PHOTOVOLTAÏQUE. La Commission de régulation de l'énergie a publié, le 21 février, une délibération relative à l'autoconsommation, qui était très attendue par les acteurs de la filière. Elle contient diverses recommandations sur les cadres technique, juridique et financier, qui ne sont pas forcément du goût de tous les professionnels. Explications.

Les conclusions de la Commission de régulation de l'énergie (CRE) sur l'autoconsommation ne sont pas du goût de tout le monde. L'autorité vient en effet de publier, ce 21 février 2018, une délibération qui donne des orientations et formule des recommandations sur le cadre contractuel et les mécanismes de soutien à cette solution. Comme elle le rappelle : "Dans le cadre de sa mission de garantie du bon fonctionnement du système électrique, la CRE doit s'assurer que le développement de l'autoconsommation se fait de manière harmonieuse au bénéfice de tous".

 

La CRE favorable à la pré-déclaration des installations

 

La délibération est intervenue à la suite d'une large concertation, qui s'est tenue au second semestre de 2017. Les avocats du cabinet Gossement, spécialisé dans les énergies renouvelables, détaillent les différents volets abordés par la CRE dans le cadre d'évolutions proposées. Sur le raccordement des installations de production, l'autorité juge par exemple que la procédure actuelle ne prenait pas en compte la nature particulière du raccordement simultané : production et consommation devraient être considérées de manière non dissociée au sein d'une seule étude. "Dès lors, la CRE propose de faire évoluer les principes d'études et les règles techniques pour le raccordement simultané au réseau public de distribution des installations d'autoconsommation", expliquent les juristes. Sur la déclaration de ces installations, la CRE propose la mise en place d'une plateforme dématérialisée et simplifiée, reposant sur un minimum d'informations pouvant être saisies par le vendeur ou l'installateur, avec le consentement du client, potentiellement par le biais d'une pré-déclaration. Afin de procéder au comptage des flux autoconsommés, l'autorité de l'énergie rappelle que le compteur Linky est en cours de déploiement. Elle demande aux gestionnaires de réseaux d'installer prioritairement ces automates chez les autoconsommateurs, ce qui permettra de disposer d'un compteur unique et de comptabiliser précisément les flux sortant ou entrant.

 

Des recommandations sont également formulées sur les contrats touchant à l'autoconsommation individuelle. Les avocats notent : "Contrairement aux modalités contractuelles encadrant les installations d'autoconsommation de puissance inférieure ou égale à 36 kVA, qui consiste à conclure une convention d'autoconsommation (CAC), les modalités applicables aux autoconsommateurs qui injectent un surplus sont plus complexes". Convention de raccordement, convention d'exploitation, contrat d'accès au réseau public… Autant de contrats qui pourraient être rassemblés dans un "contrat unique" associant soutirage et injection.
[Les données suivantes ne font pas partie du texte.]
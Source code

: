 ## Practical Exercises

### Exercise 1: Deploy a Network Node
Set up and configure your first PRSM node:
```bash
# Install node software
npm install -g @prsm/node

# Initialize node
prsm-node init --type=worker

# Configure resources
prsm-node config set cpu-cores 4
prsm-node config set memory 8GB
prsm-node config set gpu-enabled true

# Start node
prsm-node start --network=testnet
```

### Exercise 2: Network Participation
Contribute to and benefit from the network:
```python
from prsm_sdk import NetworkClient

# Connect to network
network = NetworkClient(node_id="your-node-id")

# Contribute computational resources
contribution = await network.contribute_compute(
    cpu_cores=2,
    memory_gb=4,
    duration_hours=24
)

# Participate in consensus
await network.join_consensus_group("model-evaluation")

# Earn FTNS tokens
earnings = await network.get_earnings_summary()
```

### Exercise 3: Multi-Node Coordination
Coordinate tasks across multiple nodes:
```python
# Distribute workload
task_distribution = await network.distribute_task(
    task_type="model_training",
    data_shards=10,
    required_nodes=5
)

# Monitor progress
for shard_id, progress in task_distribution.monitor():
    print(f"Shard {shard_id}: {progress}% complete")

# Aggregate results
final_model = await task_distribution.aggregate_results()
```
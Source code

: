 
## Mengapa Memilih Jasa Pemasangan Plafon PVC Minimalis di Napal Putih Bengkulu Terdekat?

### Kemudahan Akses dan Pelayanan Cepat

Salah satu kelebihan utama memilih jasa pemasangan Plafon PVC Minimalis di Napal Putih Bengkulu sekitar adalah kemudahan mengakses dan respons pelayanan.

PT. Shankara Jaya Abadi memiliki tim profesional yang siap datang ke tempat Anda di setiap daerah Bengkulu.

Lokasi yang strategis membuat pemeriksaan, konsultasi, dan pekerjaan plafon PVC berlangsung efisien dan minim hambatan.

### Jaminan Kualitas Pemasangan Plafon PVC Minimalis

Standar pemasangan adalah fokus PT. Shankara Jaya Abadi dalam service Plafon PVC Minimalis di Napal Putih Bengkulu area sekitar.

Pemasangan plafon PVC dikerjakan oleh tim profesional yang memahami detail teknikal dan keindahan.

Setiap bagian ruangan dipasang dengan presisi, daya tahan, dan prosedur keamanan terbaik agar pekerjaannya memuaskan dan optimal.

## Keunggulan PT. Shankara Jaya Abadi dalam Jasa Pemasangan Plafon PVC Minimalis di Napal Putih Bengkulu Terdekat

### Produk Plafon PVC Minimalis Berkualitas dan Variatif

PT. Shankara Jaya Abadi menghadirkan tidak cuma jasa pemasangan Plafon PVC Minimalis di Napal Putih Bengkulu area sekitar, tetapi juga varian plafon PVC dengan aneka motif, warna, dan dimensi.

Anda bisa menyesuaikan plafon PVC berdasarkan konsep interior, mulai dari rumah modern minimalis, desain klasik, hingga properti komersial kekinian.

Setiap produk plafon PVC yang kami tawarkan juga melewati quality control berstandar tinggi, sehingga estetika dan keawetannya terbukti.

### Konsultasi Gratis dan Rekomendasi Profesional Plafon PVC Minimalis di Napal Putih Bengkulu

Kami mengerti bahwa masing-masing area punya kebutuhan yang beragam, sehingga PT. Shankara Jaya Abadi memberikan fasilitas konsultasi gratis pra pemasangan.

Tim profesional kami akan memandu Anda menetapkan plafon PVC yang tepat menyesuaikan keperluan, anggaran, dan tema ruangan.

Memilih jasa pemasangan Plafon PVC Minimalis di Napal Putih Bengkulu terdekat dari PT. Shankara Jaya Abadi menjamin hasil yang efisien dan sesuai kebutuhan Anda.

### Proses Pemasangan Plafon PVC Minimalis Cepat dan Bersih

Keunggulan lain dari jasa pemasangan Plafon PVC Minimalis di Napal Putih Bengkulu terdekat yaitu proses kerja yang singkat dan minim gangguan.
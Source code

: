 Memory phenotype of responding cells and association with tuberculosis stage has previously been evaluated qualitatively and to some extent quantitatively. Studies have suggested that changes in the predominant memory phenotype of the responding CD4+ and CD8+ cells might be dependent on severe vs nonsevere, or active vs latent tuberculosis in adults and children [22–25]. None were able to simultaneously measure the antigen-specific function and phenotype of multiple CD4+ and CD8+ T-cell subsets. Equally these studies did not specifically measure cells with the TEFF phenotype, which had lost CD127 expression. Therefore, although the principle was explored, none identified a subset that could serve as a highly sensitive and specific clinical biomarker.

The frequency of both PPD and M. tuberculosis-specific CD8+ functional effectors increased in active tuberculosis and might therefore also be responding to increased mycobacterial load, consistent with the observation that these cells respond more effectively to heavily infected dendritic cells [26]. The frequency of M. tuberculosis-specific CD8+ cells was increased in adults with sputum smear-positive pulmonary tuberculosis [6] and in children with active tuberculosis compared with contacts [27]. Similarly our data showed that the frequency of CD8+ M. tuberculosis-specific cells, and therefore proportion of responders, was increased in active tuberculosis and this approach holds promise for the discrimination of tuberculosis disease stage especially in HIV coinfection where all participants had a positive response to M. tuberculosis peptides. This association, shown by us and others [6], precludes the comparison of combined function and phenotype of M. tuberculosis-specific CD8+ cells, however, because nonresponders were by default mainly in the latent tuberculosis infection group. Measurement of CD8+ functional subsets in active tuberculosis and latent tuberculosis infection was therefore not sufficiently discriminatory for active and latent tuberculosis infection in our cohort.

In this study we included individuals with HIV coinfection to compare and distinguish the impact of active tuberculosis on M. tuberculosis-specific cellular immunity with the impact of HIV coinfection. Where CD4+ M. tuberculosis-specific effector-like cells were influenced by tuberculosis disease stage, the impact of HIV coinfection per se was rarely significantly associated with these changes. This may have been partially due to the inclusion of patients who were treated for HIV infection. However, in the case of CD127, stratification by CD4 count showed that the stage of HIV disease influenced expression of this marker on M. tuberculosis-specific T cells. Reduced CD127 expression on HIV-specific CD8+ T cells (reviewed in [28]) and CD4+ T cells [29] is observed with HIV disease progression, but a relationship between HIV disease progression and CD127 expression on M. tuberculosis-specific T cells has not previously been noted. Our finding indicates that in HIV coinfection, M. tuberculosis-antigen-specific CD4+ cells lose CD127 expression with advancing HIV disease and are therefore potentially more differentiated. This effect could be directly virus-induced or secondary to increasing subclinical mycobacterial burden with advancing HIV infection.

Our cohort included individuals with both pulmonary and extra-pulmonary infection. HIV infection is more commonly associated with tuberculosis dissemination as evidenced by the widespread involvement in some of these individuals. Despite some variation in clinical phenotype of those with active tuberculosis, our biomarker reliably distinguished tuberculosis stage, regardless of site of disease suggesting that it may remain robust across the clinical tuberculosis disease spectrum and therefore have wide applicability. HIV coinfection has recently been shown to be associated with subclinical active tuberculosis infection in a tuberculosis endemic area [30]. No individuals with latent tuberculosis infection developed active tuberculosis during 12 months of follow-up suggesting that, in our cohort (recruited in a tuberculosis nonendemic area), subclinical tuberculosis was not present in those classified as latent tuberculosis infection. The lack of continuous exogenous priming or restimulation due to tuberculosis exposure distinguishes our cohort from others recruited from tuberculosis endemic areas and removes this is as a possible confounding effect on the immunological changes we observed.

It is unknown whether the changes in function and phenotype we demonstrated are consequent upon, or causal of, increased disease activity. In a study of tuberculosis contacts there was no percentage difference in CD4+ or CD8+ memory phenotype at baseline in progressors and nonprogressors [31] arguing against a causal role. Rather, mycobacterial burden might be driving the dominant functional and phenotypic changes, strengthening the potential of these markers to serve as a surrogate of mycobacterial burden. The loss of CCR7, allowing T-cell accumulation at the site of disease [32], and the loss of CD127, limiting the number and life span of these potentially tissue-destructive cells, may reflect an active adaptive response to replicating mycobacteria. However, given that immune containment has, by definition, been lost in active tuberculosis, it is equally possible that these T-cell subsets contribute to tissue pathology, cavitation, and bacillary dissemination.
La CRE distingue toutefois deux types de contrats : un pour le soutirage "qui porterait sur la fourniture d'énergie et les conditions d'accès aux réseaux d'injection" et un second "pour les injections, conclu avec un acheteur de surplus, qui porterait sur les conditions d'achat des surplus d'énergie produite non consommée et les conditions d'accès aux réseaux en injection", précisent les spécialistes du droit.

 

Le cas plus complexe de l'autoconsommation collective

 

Dans le cas de l'autoconsommation collective, la commission a constaté des difficultés de mise en œuvre, notamment autour du contrat liant le gestionnaire de réseau public de distribution et la personne morale organisatrice de l'opération, qui devrait indiquer des coefficients de répartition de la production applicables à chaque consommateur et pour chaque pas de temps. Les avocats révèlent : "Pour la CRE, ce dernier point est susceptible de soulever une incertitude pratique dès l'instant où les coefficients peuvent être déterminés ex ante (au moyen de coefficients fixes) ou ex post (par envoi automatisé au gestionnaire de réseau)". D'où une recommandation de s'appuyer sur une répartition ex ante à minima, pour éviter un effet d'aubaine et garantir un maximum d'autoconsommation avant injection des surplus. Les juristes rajoutent : "Dans le cas où une personne morale, qui se serait engagée à une transmission ex post des coefficients, ne les transmet pas correctement, la CRE recommande d'appliquer la formule de répartition par défaut". La commission se montre défavorable à une extension du périmètre des opérations collectives, pour l'heure limitées aux producteurs et consommateurs dont les points de soutirage et d'injection sont situés en aval d'un même transformateur moyenne/basse tension. Elle se justifie en mettant l'accent sur les "petits projets locaux".